Competition between different ways of providing the same service would invigorate the EU economy. Of course, consumers would need to be protected. But that could best be achieved by being transparent about where the service provider is based and swift remedies for shoddy service.
If these economic arguments do not bite, a couple of political points could sway the day.
First, peripheral euro countries are being forced to open their markets as a condition of their rescue packages. Germany has been the high priest, preaching the virtue of enhanced competitiveness. How fair then is it to keep its own markets closed? Liberalisation would encourage Germans to spend more money on services – something that would help drag the periphery out of recession, not to mention helping eastern Europeans catch up with their western cousins.
The second political argument concerns Britain. It has one foot out of the EU exit door. But it has long been a champion of the single market and excels at services. An ambitious scheme to deepen the single market could, therefore, be used as a powerful argument for staying in during a future referendum. Given that Germany does not want Britain to quit, this would be a way of achieving its goal without giving the UK any special treatment.

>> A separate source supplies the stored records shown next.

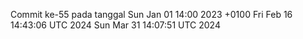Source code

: Commit ke-55 pada tanggal Sun Jan 01 14:00 2023 +0100
Fri Feb 16 14:43:06 UTC 2024
Sun Mar 31 14:07:51 UTC 2024

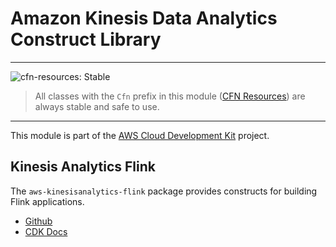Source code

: # Amazon Kinesis Data Analytics Construct Library
<!--BEGIN STABILITY BANNER-->

---

![cfn-resources: Stable](https://img.shields.io/badge/cfn--resources-stable-success.svg?style=for-the-badge)

> All classes with the `Cfn` prefix in this module ([CFN Resources]) are always stable and safe to use.
>
> [CFN Resources]: https://docs.aws.amazon.com/cdk/latest/guide/constructs.html#constructs_lib

---

<!--END STABILITY BANNER-->

This module is part of the [AWS Cloud Development Kit](https://github.com/aws/aws-cdk) project.

## Kinesis Analytics Flink

The `aws-kinesisanalytics-flink` package provides constructs for building Flink applications.

  * [Github](https://github.com/aws/aws-cdk/tree/master/packages/%40aws-cdk/aws-kinesisanalytics-flink)
  * [CDK Docs](https://docs.aws.amazon.com/cdk/api/latest/docs/aws-kinesisanalytics-flink.html)
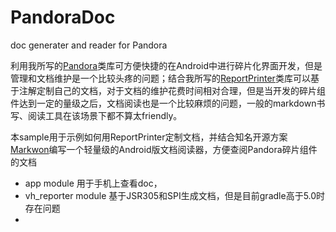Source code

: # PandoraDoc
doc generater and reader for Pandora

利用我所写的[Pandora](https://github.com/leobert-lan/Pandora)类库可方便快捷的在Android中进行碎片化界面开发，但是管理和文档维护是一个比较头疼的问题；结合我所写的[ReportPrinter](https://github.com/leobert-lan/ReportPrinter)类库可以基于注解定制自己的文档，对于文档的维护花费时间相对合理，但是当开发的碎片组件达到一定的量级之后，文档阅读也是一个比较麻烦的问题，一般的markdown书写、阅读工具在该场景下都不算太friendly。

本sample用于示例如何用ReportPrinter定制文档，并结合知名开源方案[Markwon](https://github.com/noties/Markwon)编写一个轻量级的Android版文档阅读器，方便查阅Pandora碎片组件的文档

* app module 用于手机上查看doc，
* vh_reporter module 基于JSR305和SPI生成文档，但是目前gradle高于5.0时存在问题
*
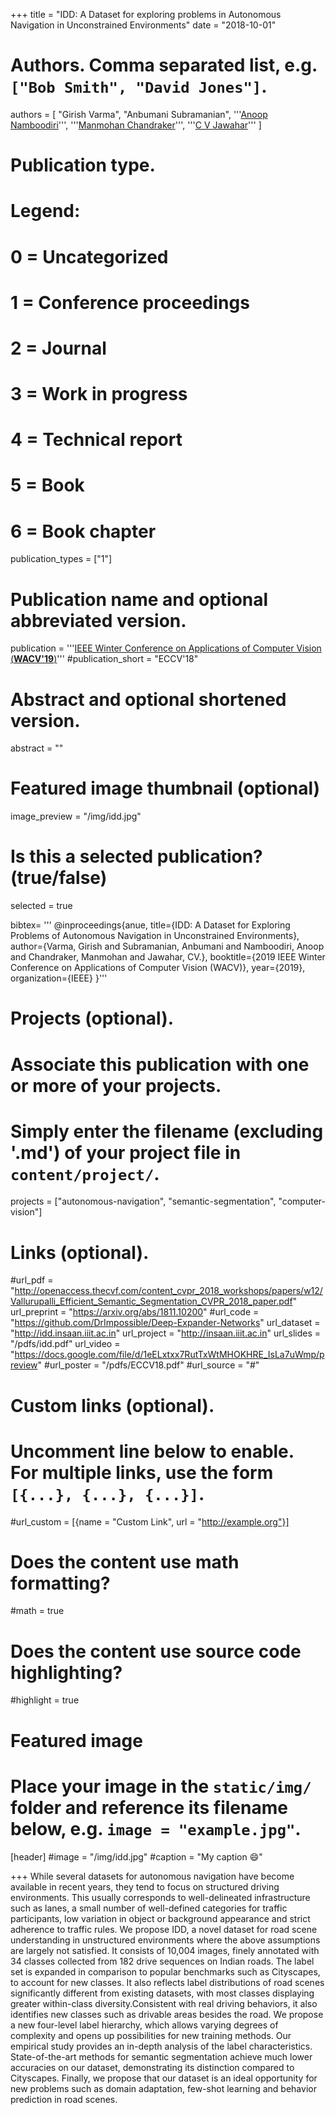 +++
title = "IDD: A Dataset for exploring problems in Autonomous Navigation in Unconstrained Environments"
date = "2018-10-01"

# Authors. Comma separated list, e.g. `["Bob Smith", "David Jones"]`.
authors = [
    "Girish Varma", 
    "Anbumani Subramanian",
    '''<a href="https://faculty.iiit.ac.in/~anoop/">Anoop Namboodiri</a>''',
    '''<a href='http://cseweb.ucsd.edu/~mkchandraker/'>Manmohan Chandraker</a>''',
    '''<a href="https://faculty.iiit.ac.in/~jawahar">C V Jawahar</a>'''
]

# Publication type.
# Legend:
# 0 = Uncategorized
# 1 = Conference proceedings
# 2 = Journal
# 3 = Work in progress
# 4 = Technical report
# 5 = Book
# 6 = Book chapter
publication_types = ["1"]

# Publication name and optional abbreviated version.
publication = '''<a href='https://wacv2019.org/'>IEEE Winter Conference on Applications of Computer Vision (<strong>WACV'19</strong>)</a>'''
#publication_short = "ECCV'18"

# Abstract and optional shortened version.
abstract = ""

# Featured image thumbnail (optional)
image_preview = "/img/idd.jpg"

# Is this a selected publication? (true/false)
selected = true

bibtex= ''' 
@inproceedings{anue,
  title={IDD: A Dataset for Exploring Problems of Autonomous Navigation in Unconstrained Environments},
  author={Varma, Girish and Subramanian, Anbumani and Namboodiri, Anoop and Chandraker, Manmohan and Jawahar, CV.},
  booktitle={2019 IEEE Winter Conference on Applications of Computer Vision (WACV)},
  year={2019},
  organization={IEEE}
}'''

# Projects (optional).
#   Associate this publication with one or more of your projects.
#   Simply enter the filename (excluding '.md') of your project file in `content/project/`.
projects = ["autonomous-navigation", "semantic-segmentation", "computer-vision"]

# Links (optional).
#url_pdf = "http://openaccess.thecvf.com/content_cvpr_2018_workshops/papers/w12/Vallurupalli_Efficient_Semantic_Segmentation_CVPR_2018_paper.pdf" 
url_preprint = "https://arxiv.org/abs/1811.10200"
#url_code = "https://github.com/DrImpossible/Deep-Expander-Networks"
url_dataset = "http://idd.insaan.iiit.ac.in"
url_project = "http://insaan.iiit.ac.in"
url_slides = "/pdfs/idd.pdf"
url_video = "https://docs.google.com/file/d/1eELxtxx7RutTxWtMHOKHRE_IsLa7uWmp/preview"
#url_poster = "/pdfs/ECCV18.pdf"
#url_source = "#"

# Custom links (optional).
#   Uncomment line below to enable. For multiple links, use the form `[{...}, {...}, {...}]`.
#url_custom = [{name = "Custom Link", url = "http://example.org"}]

# Does the content use math formatting?
#math = true

# Does the content use source code highlighting?
#highlight = true

# Featured image
# Place your image in the `static/img/` folder and reference its filename below, e.g. `image = "example.jpg"`.
[header]
#image = "/img/idd.jpg"
#caption = "My caption :smile:"

+++
While several datasets for autonomous navigation have become available in recent years, they tend to focus on structured driving environments. This usually corresponds to well-delineated infrastructure such as lanes, a small number of well-defined categories for traffic participants, low variation in object or background appearance and strict adherence to traffic rules. We propose IDD, a novel dataset for road scene understanding in unstructured environments where the above assumptions are largely not satisfied. It consists of 10,004 images, finely annotated with 34 classes collected from 182 drive sequences on Indian roads. The label set is expanded in comparison to popular benchmarks such as Cityscapes, to account for new classes. It also reflects label distributions of road scenes significantly different from existing datasets, with most classes displaying greater within-class diversity.Consistent with real driving behaviors, it also identifies new classes such as drivable areas besides the road. We propose a new four-level label hierarchy, which allows varying degrees of complexity and opens up possibilities for new training methods. Our empirical study provides an in-depth analysis of the label characteristics. State-of-the-art methods for semantic segmentation achieve much lower accuracies on our dataset, demonstrating its distinction compared to Cityscapes. Finally, we propose that our dataset is an ideal opportunity for new problems such as domain adaptation, few-shot learning and behavior prediction in road scenes.
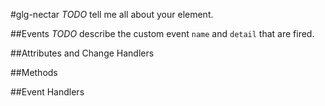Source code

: #glg-nectar
*TODO* tell me all about your element.




##Events
*TODO* describe the custom event `name` and `detail` that are fired.

##Attributes and Change Handlers

##Methods

##Event Handlers


















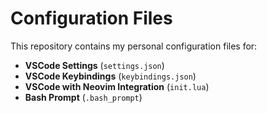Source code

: # Configuration Files

This repository contains my personal configuration files for:

- **VSCode Settings** (`settings.json`)
- **VSCode Keybindings** (`keybindings.json`)
- **VSCode with Neovim Integration** (`init.lua`)
- **Bash Prompt** (`.bash_prompt`)
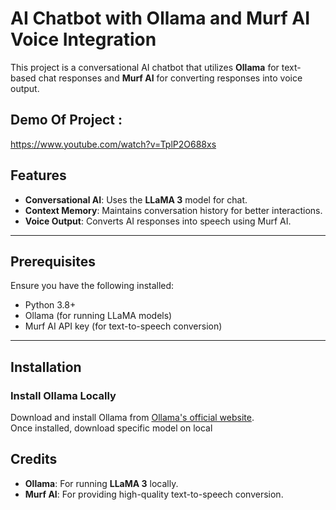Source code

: # AI Chatbot with Ollama and Murf AI Voice Integration

This project is a conversational AI chatbot that utilizes **Ollama** for text-based chat responses and **Murf AI** for converting responses into voice output.

## Demo Of Project :
   https://www.youtube.com/watch?v=TplP2O688xs

##  Features
- **Conversational AI**: Uses the **LLaMA 3** model for chat.
- **Context Memory**: Maintains conversation history for better interactions.
- **Voice Output**: Converts AI responses into speech using Murf AI.

---

##  Prerequisites

Ensure you have the following installed:

- Python 3.8+
- Ollama (for running LLaMA models)
- Murf AI API key (for text-to-speech conversion)

---

##  Installation

###  Install Ollama Locally
Download and install Ollama from [Ollama's official website](https://ollama.com).  
Once installed, download specific model on local



##  Credits
- **Ollama**: For running **LLaMA 3** locally.
- **Murf AI**: For providing high-quality text-to-speech conversion.
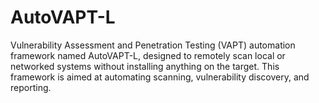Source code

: # AutoVAPT-L
Vulnerability Assessment and Penetration Testing (VAPT) automation framework named AutoVAPT-L, designed to remotely scan local or networked systems without installing anything on the target. This framework is aimed at automating scanning, vulnerability discovery, and reporting.
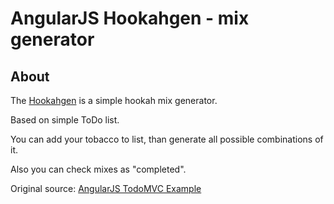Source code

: # AngularJS Hookahgen - mix generator


## About
The [Hookahgen](http://sanasol.ws/hookahgen/) is a simple hookah mix generator.

Based on simple ToDo list.

You can add your tobacco to list, than generate all possible combinations of it.

Also you can check mixes as "completed".

Original source: [AngularJS TodoMVC Example](https://github.com/tastejs/todomvc/tree/gh-pages/examples/angularjs)
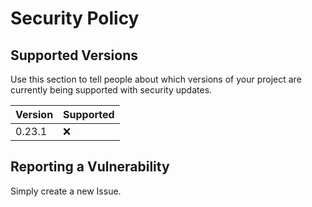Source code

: # Security Policy

## Supported Versions

Use this section to tell people about which versions of your project are
currently being supported with security updates.

| Version | Supported          |
| ------- | ------------------ |
| 0.23.1  | :x: |


## Reporting a Vulnerability

Simply create a new Issue.
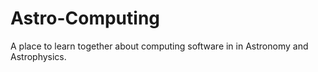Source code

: Astro-Computing
===============

A place to learn together about computing software in in Astronomy and Astrophysics.
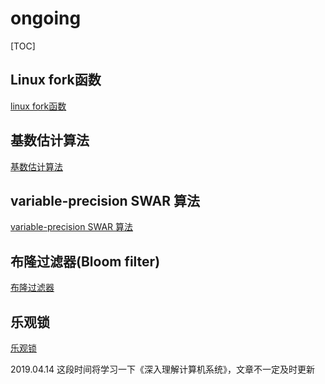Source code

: # ongoing

[TOC]

## Linux fork函数

[linux fork函数](https://github.com/HadesJK/ongoing/blob/master/Linux%20fork/Linux%20fork%E5%87%BD%E6%95%B0.md)

## 基数估计算法

[基数估计算法](https://github.com/HadesJK/ongoing/blob/master/%E5%9F%BA%E6%95%B0%E4%BC%B0%E8%AE%A1/%E5%9F%BA%E6%95%B0%E4%BC%B0%E8%AE%A1%E7%AE%97%E6%B3%95.md)

## variable-precision SWAR 算法

[variable-precision SWAR 算法](https://github.com/HadesJK/ongoing/blob/master/variable-precision%20SWAR/variable-precision%20SWAR%E7%AE%97%E6%B3%95.md)


## 布隆过滤器(Bloom filter)

[布隆过滤器](https://github.com/HadesJK/ongoing/blob/master/Bloom%20filter/%E5%B8%83%E9%9A%86%E8%BF%87%E6%BB%A4%E5%99%A8.md)

## 乐观锁
[乐观锁](https://github.com/HadesJK/ongoing/blob/master/%E4%B9%90%E8%A7%82%E9%94%81/%E4%B9%90%E8%A7%82%E9%94%81.md)

2019.04.14 这段时间将学习一下《深入理解计算机系统》，文章不一定及时更新



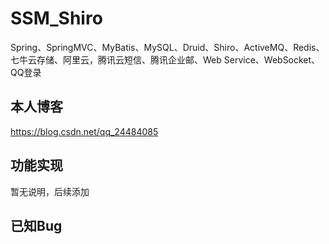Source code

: # SSM_Shiro
Spring、SpringMVC、MyBatis、MySQL、Druid、Shiro、ActiveMQ、Redis、七牛云存储、阿里云，腾讯云短信、腾讯企业邮、Web Service、WebSocket、QQ登录

## 本人博客
https://blog.csdn.net/qq_24484085

## 功能实现
暂无说明，后续添加

## 已知Bug



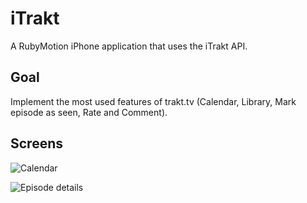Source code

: # iTrakt
A RubyMotion iPhone application that uses the iTrakt API.

## Goal
Implement the most used features of trakt.tv (Calendar, Library, Mark episode as seen, Rate and Comment).

## Screens

![Calendar](https://img.skitch.com/20120516-fddr816rkjqgr2rtjaft3cauup.jpg)

![Episode details](https://img.skitch.com/20120516-8cnkbi3bhp8jfeb5jtb2qk876h.jpg)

The original 1992 programme was pushed through by a British single market commissioner, Lord Cockfield, backed by a British prime minister, Margaret Thatcher. David Cameron should attempt to repeat the trick. He should aim to get another vigorous Briton in as single market commissioner when a new Commission is chosen next year. And he should secure agreement from fellow leaders to set a deadline – say, end-2019 – to complete the single market.